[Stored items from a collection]
○ ○ ○ ○ ○
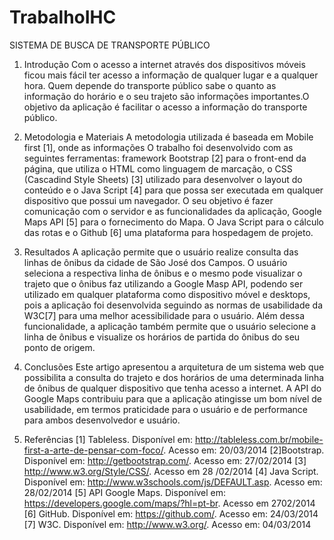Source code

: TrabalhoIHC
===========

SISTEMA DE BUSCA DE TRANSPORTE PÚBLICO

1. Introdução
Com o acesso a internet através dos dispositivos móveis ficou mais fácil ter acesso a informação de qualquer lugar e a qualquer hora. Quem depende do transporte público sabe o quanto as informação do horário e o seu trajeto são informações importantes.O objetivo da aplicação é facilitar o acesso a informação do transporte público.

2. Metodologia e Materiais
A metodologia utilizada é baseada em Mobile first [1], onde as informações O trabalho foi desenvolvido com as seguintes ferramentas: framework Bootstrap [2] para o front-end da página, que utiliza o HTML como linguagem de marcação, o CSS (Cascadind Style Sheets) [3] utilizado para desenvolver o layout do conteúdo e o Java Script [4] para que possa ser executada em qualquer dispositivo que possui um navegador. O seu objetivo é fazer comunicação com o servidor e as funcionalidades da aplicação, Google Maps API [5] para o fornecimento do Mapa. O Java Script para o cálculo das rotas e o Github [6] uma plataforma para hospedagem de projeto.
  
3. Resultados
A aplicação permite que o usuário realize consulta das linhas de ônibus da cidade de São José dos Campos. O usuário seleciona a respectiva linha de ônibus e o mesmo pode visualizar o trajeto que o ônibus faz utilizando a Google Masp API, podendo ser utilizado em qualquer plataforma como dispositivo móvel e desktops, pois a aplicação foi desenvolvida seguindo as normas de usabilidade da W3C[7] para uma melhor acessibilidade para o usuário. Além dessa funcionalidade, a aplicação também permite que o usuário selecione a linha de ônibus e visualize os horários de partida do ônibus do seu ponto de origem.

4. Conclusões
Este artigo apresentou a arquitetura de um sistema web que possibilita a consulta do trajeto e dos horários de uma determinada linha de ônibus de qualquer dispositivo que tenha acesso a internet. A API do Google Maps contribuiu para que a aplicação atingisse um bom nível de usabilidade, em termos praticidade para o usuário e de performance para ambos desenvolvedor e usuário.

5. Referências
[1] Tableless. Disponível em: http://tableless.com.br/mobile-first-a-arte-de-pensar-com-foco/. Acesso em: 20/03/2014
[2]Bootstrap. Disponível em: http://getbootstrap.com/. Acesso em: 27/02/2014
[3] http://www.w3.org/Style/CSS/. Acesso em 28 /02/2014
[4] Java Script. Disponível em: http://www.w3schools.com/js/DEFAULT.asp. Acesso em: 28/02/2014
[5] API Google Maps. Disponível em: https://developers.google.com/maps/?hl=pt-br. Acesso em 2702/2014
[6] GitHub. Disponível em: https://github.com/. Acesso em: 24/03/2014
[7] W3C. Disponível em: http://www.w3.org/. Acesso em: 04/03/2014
○ ○ ○ ○ ○
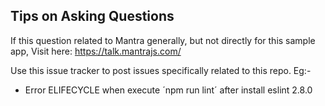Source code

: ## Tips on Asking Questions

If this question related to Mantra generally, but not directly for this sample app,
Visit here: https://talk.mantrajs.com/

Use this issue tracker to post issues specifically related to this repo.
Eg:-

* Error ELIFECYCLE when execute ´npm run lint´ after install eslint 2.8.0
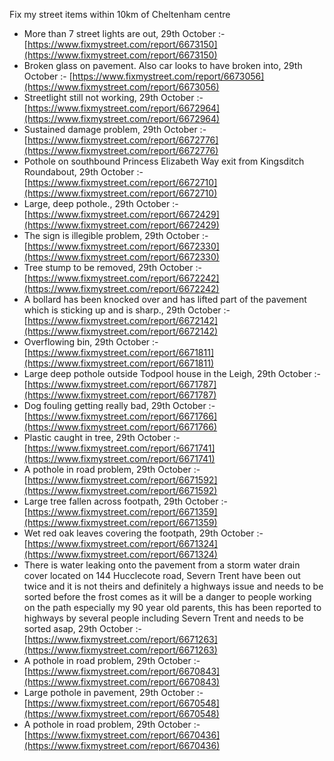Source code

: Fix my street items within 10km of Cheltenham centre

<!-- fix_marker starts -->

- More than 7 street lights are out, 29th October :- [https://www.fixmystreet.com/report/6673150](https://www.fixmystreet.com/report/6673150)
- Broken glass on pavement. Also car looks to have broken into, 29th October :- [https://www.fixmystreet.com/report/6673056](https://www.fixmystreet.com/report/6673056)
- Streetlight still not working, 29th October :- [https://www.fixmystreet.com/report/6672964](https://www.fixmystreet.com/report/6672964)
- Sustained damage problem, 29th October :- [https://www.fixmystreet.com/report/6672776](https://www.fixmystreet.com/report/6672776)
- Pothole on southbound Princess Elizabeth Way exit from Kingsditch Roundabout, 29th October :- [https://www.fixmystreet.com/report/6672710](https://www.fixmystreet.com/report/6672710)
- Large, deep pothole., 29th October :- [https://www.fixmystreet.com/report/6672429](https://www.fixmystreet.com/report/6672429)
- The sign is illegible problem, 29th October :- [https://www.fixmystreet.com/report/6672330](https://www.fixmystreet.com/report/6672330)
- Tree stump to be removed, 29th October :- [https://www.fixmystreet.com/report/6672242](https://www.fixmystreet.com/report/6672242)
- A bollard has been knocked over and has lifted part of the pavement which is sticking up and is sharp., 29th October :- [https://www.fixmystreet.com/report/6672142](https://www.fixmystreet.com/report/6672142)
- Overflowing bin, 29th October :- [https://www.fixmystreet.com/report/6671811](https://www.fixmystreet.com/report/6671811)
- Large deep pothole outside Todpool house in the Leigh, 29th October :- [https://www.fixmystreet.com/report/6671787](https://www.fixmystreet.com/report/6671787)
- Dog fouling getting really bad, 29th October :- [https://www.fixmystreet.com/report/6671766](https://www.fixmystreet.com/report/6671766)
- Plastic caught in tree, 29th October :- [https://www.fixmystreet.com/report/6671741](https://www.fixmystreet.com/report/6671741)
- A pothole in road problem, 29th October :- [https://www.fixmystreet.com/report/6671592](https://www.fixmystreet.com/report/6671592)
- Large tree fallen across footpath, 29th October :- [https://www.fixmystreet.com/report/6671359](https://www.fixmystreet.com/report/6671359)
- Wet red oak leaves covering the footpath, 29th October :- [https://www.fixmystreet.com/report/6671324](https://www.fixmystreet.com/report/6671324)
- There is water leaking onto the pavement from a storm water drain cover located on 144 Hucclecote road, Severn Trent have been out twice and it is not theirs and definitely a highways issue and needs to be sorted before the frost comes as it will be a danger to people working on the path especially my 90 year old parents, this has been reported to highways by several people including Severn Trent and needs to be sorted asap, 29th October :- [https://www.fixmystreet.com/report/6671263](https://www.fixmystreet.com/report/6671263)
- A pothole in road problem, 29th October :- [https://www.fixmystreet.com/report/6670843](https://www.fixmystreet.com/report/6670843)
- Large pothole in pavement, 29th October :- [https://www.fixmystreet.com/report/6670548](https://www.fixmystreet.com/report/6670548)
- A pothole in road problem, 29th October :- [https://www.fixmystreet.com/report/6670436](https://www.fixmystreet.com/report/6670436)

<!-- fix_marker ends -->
○ ○ ○ ○ ○
- YOUR TASK -
Which of the lines above mention the word "related"? Pull those lines out.

- TASK OUTPUT -
If this question related to Mantra generally, but not directly for this sample app,
Use this issue tracker to post issues specifically related to this repo.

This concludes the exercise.